In the records that follow, find the line with "Using the well-known inequality"; from there, retype every line exactly through the line with "we may replace", which also belongs to the answer.

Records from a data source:
==*==
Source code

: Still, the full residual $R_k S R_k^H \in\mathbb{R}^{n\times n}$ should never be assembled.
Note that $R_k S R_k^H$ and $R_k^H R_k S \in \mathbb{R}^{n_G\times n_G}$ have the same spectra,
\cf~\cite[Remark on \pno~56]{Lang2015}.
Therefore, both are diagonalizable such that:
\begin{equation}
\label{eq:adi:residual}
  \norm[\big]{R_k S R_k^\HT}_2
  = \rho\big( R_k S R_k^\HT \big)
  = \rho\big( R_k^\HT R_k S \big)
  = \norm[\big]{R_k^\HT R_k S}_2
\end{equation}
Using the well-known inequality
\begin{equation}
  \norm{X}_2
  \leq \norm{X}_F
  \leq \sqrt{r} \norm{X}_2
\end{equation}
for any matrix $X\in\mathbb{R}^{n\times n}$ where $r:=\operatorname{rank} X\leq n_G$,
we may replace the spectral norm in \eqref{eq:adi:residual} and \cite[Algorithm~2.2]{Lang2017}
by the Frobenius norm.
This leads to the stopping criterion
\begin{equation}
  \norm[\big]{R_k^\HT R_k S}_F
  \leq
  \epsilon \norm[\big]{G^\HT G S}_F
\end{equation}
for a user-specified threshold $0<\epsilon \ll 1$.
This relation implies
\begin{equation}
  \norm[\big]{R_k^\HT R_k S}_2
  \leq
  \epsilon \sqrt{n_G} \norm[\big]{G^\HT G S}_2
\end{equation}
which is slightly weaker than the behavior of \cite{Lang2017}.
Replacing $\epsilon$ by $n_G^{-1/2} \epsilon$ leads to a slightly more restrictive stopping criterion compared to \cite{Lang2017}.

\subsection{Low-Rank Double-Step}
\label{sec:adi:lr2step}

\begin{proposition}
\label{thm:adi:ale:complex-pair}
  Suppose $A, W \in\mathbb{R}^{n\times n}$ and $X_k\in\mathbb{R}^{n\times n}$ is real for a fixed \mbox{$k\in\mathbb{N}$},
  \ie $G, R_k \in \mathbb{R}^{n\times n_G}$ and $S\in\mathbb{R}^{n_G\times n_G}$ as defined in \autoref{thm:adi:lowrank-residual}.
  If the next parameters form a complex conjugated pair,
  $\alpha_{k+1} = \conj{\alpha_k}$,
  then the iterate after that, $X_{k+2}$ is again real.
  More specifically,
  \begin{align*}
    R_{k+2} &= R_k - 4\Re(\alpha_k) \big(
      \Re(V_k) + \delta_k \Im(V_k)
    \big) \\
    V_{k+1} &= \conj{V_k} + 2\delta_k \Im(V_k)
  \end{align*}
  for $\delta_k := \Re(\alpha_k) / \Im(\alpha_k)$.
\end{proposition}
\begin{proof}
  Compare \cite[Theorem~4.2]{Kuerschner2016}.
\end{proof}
==*==
> [Answer section]:
Using the well-known inequality
\begin{equation}
  \norm{X}_2
  \leq \norm{X}_F
  \leq \sqrt{r} \norm{X}_2
\end{equation}
for any matrix $X\in\mathbb{R}^{n\times n}$ where $r:=\operatorname{rank} X\leq n_G$,
we may replace the spectral norm in \eqref{eq:adi:residual} and \cite[Algorithm~2.2]{Lang2017}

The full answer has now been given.